**WORK INSTRUCTIONS:**
Below are entries; output exactly the lines from the one with "time from database|10|" to the one with "fetched, @see FetchSize|ALL|", both included, and nothing else.

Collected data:
-=-=-

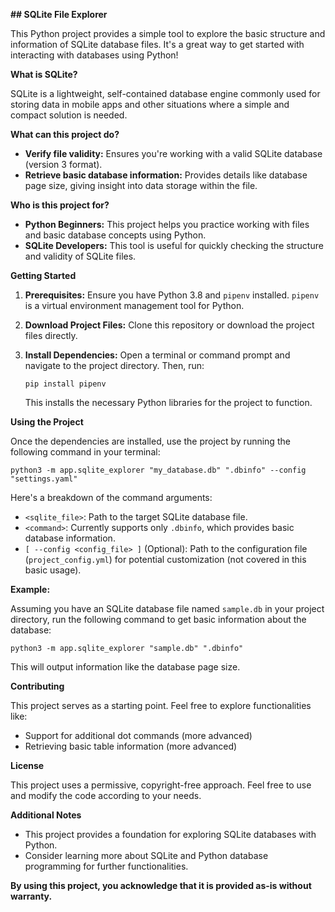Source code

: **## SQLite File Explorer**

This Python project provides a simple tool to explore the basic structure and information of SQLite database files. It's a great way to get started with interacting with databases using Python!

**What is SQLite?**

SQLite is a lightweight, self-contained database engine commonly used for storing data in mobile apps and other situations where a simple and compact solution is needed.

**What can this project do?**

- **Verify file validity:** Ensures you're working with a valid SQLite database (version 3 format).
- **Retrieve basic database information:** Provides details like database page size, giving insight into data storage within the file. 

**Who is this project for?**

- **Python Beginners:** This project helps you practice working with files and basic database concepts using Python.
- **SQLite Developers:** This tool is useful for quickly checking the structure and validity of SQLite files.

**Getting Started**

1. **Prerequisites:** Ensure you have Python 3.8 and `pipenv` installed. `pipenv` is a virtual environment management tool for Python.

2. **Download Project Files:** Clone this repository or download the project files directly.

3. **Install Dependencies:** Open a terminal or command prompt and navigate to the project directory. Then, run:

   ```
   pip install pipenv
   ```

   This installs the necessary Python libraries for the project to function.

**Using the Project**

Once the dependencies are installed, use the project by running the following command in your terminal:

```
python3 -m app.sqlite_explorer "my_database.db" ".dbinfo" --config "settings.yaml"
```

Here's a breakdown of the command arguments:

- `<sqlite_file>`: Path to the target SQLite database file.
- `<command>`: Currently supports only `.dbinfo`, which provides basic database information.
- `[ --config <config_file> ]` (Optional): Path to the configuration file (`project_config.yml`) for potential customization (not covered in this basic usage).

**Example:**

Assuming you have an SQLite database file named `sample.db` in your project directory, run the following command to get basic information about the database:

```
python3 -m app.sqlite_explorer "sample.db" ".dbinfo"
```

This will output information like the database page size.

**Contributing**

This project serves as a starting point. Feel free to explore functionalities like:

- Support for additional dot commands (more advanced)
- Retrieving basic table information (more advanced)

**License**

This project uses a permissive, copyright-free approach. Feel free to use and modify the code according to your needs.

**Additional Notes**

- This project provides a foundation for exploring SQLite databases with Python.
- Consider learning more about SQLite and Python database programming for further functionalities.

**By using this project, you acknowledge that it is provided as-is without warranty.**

-=-=-

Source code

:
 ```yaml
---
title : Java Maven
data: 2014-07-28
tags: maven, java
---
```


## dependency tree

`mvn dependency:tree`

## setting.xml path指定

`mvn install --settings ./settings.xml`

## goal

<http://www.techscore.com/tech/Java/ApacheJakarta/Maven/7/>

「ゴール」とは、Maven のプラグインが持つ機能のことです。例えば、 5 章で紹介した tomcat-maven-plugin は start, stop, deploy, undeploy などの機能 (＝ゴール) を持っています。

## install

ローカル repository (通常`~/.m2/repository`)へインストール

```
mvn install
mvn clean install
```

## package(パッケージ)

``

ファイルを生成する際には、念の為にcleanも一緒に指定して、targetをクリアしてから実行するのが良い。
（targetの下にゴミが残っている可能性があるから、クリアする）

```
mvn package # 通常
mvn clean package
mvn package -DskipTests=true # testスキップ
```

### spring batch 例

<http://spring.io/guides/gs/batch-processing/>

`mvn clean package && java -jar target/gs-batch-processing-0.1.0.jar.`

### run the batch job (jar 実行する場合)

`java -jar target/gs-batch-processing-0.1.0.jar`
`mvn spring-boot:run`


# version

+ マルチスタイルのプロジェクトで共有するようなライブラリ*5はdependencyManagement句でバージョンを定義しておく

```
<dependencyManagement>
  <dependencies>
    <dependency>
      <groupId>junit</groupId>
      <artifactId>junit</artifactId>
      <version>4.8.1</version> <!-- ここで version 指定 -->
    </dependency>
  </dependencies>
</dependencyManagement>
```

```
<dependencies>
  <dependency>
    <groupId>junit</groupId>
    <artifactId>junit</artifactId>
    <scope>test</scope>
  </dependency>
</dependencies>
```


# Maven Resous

-=-=-

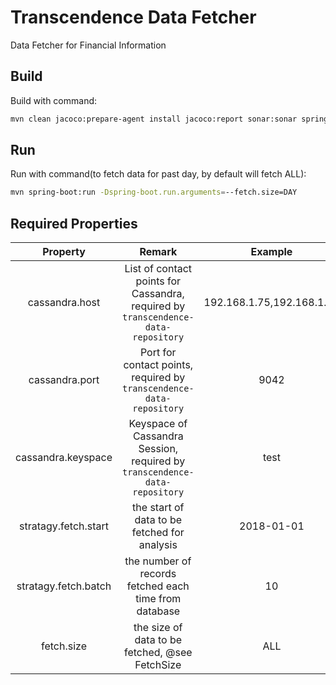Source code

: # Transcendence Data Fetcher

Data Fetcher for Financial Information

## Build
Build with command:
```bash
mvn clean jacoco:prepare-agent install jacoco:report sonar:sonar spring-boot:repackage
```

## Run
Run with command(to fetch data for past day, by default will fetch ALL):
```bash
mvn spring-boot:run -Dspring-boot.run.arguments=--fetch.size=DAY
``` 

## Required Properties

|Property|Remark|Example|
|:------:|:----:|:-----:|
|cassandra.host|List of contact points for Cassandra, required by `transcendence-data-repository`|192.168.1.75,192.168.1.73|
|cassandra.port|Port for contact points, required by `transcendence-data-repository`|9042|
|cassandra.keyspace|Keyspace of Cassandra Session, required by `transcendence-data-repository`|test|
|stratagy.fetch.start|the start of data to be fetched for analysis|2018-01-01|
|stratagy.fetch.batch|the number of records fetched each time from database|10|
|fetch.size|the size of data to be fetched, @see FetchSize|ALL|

-=-=-

**RESPONSE TO THIS TASK:**
|stratagy.fetch.batch|the number of records fetched each time from database|10|
|fetch.size|the size of data to be fetched, @see FetchSize|ALL|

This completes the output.